INFORMATION SHOWN START

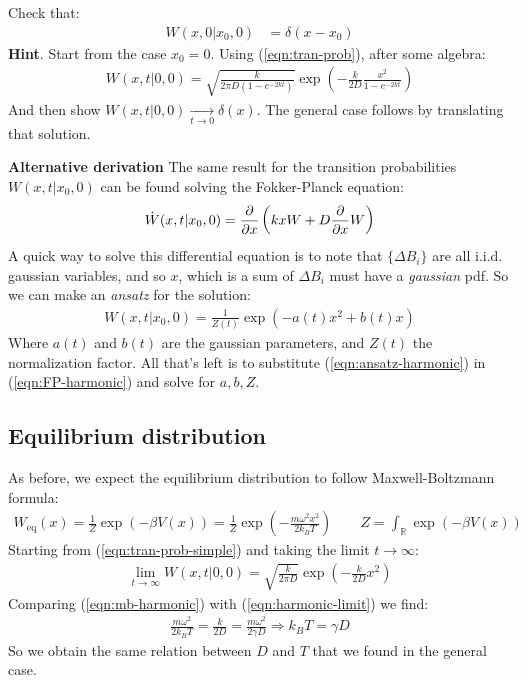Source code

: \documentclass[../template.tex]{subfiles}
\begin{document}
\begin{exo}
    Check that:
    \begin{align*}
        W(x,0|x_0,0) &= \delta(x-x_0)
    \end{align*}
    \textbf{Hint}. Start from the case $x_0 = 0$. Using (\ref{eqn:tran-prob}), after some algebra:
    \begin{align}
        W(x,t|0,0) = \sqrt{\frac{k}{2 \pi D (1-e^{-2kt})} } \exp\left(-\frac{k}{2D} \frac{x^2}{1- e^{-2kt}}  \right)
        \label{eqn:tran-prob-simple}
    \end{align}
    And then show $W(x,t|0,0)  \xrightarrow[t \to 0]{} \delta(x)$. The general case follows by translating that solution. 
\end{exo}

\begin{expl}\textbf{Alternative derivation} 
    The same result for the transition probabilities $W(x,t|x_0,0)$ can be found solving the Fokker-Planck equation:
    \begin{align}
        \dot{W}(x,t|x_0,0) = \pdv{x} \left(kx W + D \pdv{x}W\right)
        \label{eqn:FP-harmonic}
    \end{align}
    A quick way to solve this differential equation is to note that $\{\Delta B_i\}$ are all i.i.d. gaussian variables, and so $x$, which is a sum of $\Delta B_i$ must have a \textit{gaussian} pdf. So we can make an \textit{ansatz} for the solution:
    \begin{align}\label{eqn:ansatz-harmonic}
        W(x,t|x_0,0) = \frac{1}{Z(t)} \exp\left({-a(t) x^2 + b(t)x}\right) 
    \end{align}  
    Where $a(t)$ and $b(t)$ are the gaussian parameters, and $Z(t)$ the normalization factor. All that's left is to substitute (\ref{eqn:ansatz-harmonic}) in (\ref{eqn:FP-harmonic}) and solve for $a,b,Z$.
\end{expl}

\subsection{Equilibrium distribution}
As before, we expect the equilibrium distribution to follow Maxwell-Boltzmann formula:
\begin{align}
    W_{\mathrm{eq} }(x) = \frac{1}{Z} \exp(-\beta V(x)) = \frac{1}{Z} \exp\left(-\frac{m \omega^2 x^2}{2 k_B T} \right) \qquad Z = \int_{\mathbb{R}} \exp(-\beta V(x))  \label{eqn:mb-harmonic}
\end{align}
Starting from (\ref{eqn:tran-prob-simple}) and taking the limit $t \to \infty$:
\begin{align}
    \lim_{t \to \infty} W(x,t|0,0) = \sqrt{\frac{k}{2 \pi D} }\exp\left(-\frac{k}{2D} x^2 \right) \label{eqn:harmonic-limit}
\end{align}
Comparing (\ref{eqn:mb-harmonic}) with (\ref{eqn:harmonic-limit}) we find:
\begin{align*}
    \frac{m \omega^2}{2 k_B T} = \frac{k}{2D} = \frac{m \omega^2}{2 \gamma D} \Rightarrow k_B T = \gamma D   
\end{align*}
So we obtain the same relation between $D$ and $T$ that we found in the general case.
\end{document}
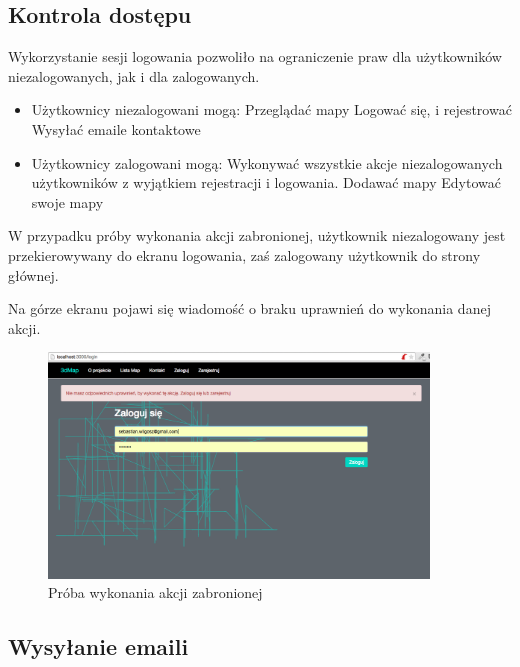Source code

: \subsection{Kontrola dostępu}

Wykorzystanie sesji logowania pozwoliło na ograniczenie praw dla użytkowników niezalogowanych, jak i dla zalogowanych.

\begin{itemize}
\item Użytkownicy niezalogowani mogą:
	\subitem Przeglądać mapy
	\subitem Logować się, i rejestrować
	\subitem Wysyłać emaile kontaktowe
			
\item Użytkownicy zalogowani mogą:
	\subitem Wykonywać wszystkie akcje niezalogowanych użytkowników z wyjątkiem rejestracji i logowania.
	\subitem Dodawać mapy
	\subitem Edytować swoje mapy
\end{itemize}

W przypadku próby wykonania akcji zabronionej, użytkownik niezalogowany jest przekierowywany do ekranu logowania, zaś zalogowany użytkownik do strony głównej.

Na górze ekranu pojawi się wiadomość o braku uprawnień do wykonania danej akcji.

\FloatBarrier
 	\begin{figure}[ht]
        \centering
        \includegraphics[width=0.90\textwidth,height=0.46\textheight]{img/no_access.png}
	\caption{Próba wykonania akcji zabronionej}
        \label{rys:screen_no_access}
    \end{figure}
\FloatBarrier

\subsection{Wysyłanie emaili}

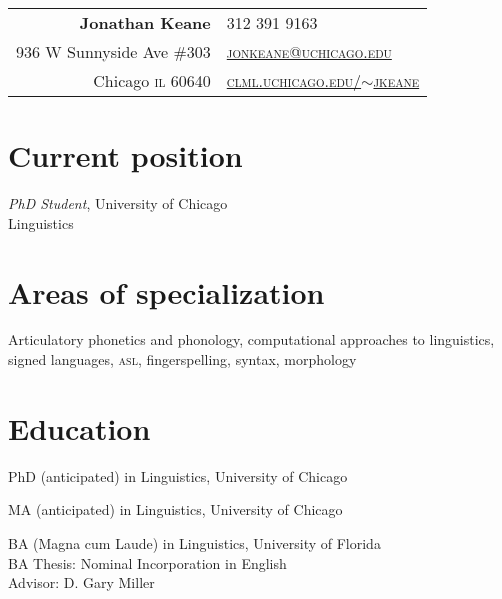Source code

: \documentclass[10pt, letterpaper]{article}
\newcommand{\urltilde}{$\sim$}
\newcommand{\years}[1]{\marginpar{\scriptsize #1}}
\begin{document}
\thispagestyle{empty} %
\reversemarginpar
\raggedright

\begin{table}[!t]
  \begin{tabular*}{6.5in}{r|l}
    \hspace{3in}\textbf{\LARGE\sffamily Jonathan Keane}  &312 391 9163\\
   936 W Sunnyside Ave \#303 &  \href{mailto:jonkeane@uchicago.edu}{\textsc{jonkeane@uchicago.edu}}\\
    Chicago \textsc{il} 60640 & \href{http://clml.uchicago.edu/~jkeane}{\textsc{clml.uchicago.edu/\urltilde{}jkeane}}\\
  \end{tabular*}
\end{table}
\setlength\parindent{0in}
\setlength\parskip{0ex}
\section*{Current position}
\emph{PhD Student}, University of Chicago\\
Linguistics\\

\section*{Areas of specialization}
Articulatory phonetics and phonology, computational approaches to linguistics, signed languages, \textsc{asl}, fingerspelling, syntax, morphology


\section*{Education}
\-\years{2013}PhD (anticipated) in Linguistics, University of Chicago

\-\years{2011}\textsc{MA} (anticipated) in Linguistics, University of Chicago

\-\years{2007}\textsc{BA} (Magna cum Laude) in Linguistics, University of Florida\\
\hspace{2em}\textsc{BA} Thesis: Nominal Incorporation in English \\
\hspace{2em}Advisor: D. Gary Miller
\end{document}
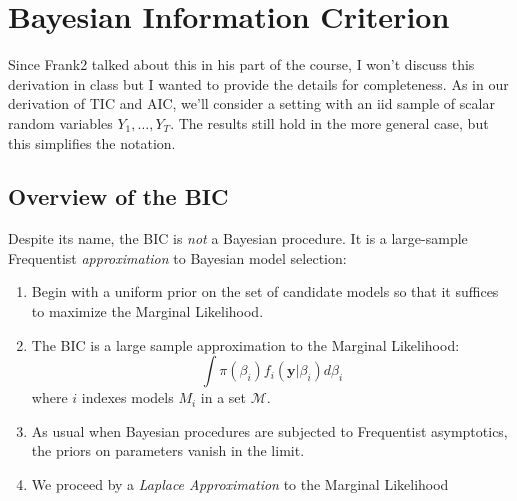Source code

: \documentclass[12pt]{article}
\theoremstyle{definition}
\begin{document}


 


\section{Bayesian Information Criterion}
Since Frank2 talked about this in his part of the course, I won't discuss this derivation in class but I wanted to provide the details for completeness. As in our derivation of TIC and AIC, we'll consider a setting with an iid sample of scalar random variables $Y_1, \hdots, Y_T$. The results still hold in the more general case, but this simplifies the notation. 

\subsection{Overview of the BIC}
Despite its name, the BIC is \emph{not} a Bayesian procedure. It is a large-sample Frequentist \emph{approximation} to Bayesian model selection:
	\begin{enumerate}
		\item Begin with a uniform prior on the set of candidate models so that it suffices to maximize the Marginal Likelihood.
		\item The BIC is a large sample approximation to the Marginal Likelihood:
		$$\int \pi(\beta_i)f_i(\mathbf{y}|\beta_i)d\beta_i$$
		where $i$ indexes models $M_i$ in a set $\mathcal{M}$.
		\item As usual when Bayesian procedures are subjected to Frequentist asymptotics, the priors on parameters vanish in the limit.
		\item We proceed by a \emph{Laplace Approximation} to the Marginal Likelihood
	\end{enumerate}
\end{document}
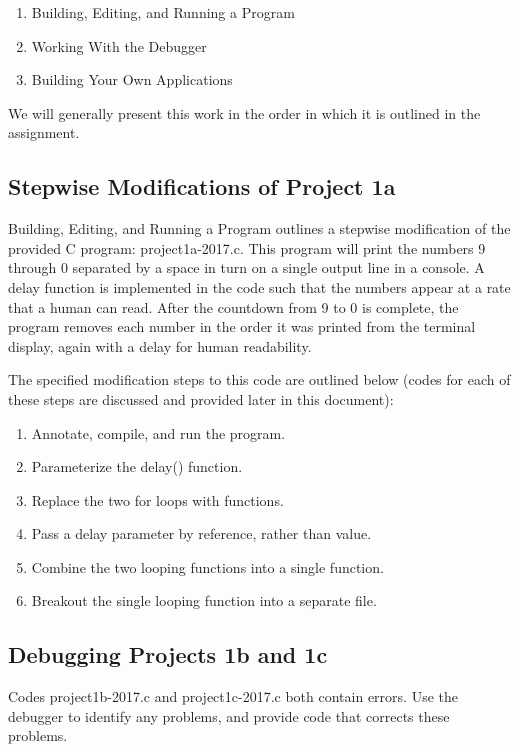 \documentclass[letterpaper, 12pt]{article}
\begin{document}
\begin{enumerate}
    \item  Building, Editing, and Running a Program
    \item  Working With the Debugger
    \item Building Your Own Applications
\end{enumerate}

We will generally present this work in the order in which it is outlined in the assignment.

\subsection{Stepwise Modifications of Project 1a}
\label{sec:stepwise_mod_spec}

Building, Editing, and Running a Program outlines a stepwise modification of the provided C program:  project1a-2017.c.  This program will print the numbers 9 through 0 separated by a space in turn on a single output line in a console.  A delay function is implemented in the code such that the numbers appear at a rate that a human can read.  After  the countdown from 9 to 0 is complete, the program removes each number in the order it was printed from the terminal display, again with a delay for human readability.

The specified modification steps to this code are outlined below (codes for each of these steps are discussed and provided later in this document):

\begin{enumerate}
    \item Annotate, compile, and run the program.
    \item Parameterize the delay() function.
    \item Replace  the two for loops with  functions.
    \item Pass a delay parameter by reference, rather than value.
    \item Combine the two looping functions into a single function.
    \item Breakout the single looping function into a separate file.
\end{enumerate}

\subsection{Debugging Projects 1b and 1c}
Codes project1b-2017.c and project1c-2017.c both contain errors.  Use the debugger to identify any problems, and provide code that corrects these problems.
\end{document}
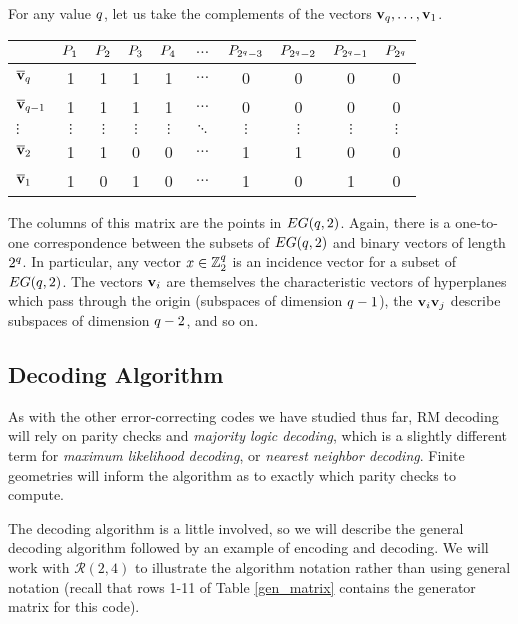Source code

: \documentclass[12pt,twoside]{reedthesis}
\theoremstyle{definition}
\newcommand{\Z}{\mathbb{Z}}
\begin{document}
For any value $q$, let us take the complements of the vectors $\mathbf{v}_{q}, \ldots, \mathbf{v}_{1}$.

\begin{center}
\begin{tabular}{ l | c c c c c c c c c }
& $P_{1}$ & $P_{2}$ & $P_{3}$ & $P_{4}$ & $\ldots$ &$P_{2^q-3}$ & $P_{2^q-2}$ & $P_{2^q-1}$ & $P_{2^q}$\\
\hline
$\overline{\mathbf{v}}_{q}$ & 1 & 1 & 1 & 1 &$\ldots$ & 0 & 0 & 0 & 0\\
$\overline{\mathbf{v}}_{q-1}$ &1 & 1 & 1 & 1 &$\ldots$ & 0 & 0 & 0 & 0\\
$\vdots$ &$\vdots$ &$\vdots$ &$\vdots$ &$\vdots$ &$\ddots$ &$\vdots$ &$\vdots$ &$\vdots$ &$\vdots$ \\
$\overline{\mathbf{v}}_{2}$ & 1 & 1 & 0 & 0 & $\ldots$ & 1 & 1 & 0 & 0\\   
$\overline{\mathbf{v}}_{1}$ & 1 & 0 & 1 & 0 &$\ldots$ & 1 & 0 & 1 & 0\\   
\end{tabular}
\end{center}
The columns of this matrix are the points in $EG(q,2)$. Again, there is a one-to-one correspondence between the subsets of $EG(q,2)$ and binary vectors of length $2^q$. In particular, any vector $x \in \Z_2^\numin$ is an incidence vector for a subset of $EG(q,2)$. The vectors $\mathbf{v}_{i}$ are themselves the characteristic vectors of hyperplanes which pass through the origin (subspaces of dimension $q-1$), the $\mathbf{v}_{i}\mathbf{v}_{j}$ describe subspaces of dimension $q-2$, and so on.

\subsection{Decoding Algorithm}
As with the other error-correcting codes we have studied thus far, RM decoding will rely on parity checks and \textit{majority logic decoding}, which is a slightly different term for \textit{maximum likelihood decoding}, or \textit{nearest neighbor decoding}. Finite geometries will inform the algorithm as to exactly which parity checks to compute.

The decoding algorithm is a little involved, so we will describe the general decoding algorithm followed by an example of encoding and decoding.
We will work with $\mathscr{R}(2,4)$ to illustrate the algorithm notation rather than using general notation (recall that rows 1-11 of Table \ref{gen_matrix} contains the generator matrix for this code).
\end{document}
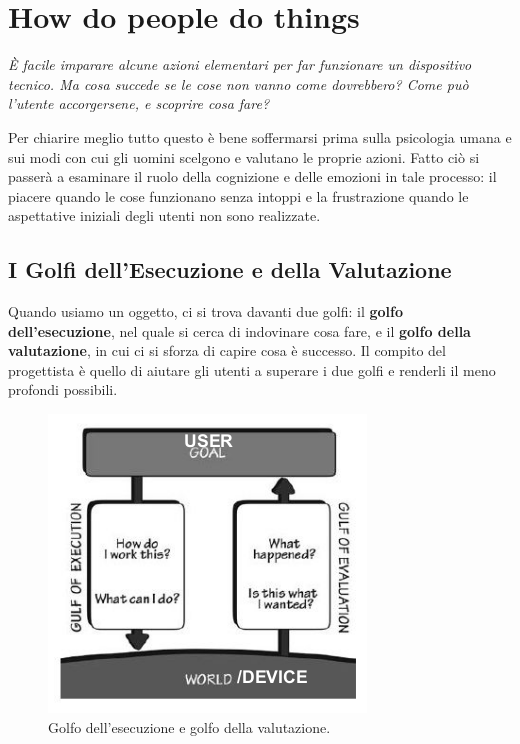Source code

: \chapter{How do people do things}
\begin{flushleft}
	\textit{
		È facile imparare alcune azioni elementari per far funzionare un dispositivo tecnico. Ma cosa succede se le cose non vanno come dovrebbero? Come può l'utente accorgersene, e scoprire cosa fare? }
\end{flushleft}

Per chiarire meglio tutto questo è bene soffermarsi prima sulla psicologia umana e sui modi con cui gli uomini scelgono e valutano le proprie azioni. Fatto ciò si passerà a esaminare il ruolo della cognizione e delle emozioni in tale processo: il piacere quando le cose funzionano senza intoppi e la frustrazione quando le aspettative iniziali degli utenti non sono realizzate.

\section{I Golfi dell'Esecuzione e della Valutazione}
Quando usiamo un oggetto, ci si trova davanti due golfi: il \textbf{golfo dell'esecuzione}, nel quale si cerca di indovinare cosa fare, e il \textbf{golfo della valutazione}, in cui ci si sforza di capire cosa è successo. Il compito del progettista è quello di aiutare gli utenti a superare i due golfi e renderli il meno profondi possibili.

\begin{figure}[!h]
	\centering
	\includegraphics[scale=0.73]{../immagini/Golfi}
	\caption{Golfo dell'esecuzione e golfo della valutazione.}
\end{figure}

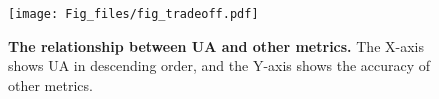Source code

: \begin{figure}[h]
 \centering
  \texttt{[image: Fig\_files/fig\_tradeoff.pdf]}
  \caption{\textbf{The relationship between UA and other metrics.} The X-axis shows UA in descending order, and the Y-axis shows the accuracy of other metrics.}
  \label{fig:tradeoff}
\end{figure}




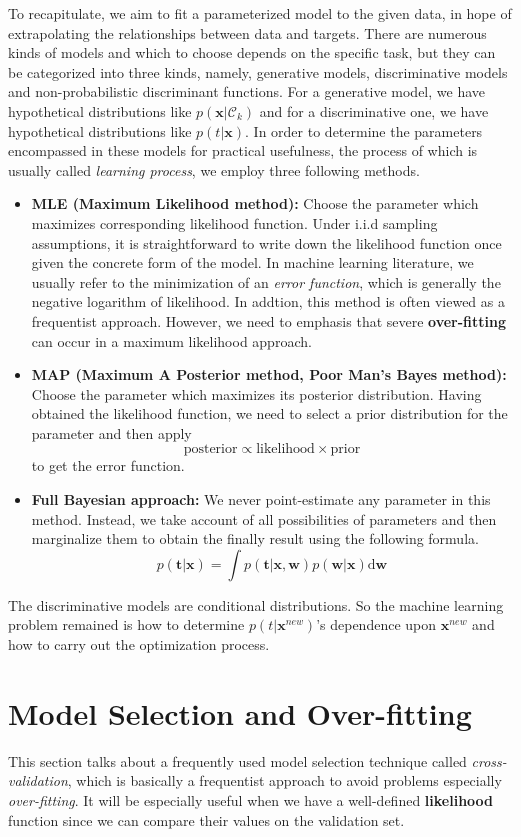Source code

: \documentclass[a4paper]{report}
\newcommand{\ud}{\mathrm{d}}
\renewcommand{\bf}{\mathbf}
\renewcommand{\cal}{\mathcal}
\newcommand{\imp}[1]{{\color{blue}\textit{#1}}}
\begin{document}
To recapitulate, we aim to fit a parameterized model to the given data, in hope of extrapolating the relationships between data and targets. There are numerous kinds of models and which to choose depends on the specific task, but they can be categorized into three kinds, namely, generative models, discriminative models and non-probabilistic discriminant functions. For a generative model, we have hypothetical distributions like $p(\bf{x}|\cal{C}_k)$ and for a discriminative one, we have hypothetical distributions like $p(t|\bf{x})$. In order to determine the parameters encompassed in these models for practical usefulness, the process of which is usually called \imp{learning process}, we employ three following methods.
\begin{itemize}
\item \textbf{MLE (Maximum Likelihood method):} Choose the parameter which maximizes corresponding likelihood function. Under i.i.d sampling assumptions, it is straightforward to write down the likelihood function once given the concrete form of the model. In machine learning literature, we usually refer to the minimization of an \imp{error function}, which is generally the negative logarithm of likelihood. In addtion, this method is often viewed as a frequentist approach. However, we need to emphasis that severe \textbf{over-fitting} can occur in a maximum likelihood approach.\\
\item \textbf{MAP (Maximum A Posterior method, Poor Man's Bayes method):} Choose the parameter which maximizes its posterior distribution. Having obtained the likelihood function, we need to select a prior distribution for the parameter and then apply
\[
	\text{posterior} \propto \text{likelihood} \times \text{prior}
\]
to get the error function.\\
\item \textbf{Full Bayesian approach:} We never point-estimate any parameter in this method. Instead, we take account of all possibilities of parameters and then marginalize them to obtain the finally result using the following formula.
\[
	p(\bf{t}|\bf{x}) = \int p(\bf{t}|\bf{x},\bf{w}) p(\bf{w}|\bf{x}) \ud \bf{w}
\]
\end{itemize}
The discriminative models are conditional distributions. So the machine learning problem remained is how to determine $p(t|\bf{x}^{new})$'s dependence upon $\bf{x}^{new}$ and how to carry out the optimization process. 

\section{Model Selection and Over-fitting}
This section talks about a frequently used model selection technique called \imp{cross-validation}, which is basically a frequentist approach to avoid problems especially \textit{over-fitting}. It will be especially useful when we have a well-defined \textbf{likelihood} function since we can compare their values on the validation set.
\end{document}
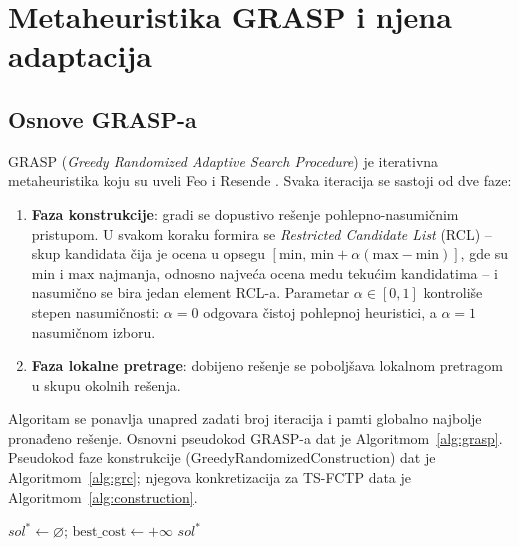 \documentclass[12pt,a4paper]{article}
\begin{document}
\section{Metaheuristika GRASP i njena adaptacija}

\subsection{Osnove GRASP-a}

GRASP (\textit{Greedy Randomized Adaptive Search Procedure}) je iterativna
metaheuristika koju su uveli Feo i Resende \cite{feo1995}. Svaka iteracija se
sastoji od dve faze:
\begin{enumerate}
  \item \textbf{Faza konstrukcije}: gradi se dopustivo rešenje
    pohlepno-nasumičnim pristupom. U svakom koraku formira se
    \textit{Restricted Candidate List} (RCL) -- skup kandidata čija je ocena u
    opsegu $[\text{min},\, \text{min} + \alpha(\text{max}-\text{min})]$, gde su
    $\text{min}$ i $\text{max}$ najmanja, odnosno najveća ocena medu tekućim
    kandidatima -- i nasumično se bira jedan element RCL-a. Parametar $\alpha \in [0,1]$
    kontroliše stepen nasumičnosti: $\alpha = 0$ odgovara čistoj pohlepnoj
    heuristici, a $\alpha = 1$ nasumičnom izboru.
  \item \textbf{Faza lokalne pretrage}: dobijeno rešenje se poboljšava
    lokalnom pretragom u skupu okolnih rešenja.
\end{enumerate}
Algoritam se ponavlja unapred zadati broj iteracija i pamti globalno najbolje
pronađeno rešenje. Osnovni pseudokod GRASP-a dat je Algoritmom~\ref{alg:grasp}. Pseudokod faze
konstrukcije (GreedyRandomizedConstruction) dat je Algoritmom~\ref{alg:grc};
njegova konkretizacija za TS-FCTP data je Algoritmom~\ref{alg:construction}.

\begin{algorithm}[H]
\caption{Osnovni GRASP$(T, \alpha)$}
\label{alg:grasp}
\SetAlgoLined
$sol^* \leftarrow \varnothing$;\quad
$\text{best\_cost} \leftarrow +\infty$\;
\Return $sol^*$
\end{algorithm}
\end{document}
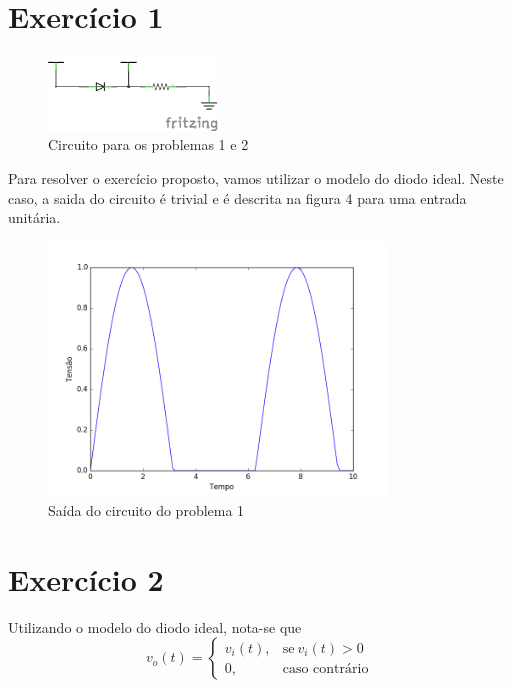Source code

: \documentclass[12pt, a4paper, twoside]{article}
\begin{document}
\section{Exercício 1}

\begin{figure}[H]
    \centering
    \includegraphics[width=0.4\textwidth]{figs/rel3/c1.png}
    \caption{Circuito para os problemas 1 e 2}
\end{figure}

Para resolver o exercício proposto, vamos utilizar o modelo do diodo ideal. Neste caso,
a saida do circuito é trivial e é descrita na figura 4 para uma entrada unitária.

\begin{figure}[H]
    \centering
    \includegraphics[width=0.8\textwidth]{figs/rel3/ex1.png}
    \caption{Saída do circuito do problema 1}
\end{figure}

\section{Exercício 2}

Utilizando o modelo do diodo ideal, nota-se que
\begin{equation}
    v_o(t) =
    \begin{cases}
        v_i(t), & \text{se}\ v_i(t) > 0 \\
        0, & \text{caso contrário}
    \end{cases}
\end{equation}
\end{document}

INFORMATION SHOWN END

§ **TASK DESCRIPTION**
Go through the lines above. Select every one that has the string "simple".

§ **EXERCISE OUTPUT**
        \label{eqn:tran-prob-simple}
Starting from (\ref{eqn:tran-prob-simple}) and taking the limit $t \to \infty$:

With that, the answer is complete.